> _Aim of the task_
Would you output the entries below only from the line containing "## Retention Duration" through the line containing "Macie stores metadata", exactly as they stand and with both ends included?

[Saved data entries]
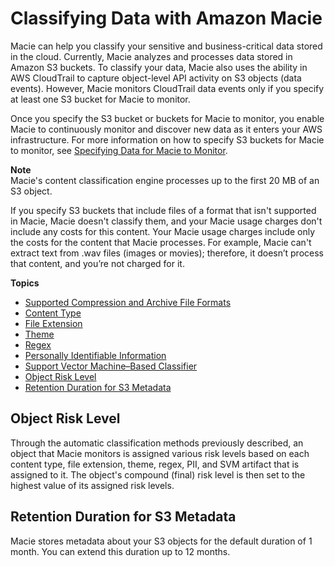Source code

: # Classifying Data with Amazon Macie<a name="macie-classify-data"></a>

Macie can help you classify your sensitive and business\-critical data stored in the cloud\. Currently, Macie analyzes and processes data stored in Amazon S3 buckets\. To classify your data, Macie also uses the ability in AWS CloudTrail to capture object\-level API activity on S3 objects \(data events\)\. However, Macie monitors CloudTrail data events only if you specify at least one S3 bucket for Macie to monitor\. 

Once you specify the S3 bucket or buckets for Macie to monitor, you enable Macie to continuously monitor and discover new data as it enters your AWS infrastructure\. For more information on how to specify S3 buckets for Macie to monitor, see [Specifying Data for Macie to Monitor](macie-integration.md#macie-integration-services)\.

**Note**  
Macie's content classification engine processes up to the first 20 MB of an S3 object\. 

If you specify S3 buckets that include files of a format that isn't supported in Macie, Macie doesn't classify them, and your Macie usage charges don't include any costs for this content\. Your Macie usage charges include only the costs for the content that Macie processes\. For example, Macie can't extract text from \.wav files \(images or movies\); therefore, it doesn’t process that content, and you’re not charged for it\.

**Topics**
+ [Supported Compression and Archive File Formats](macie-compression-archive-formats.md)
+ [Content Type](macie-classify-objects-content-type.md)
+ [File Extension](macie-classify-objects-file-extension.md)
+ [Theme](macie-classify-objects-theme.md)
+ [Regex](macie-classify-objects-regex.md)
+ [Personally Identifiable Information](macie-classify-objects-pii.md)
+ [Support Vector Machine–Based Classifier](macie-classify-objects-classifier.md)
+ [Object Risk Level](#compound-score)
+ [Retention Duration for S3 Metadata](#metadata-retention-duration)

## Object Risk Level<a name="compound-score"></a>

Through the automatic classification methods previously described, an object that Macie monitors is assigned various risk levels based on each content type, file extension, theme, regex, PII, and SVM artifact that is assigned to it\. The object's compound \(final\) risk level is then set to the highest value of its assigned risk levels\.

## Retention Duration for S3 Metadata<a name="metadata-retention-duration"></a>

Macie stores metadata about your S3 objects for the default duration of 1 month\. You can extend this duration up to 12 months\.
==
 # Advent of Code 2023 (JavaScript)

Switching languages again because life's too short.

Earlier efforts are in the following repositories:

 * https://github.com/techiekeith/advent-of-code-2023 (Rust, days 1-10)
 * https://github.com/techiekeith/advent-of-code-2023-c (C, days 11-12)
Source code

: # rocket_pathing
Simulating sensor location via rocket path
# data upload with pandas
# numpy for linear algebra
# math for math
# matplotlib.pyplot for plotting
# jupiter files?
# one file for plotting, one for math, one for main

> _Response to the exercise_
## Retention Duration for S3 Metadata<a name="metadata-retention-duration"></a>

Macie stores metadata about your S3 objects for the default duration of 1 month\. You can extend this duration up to 12 months\.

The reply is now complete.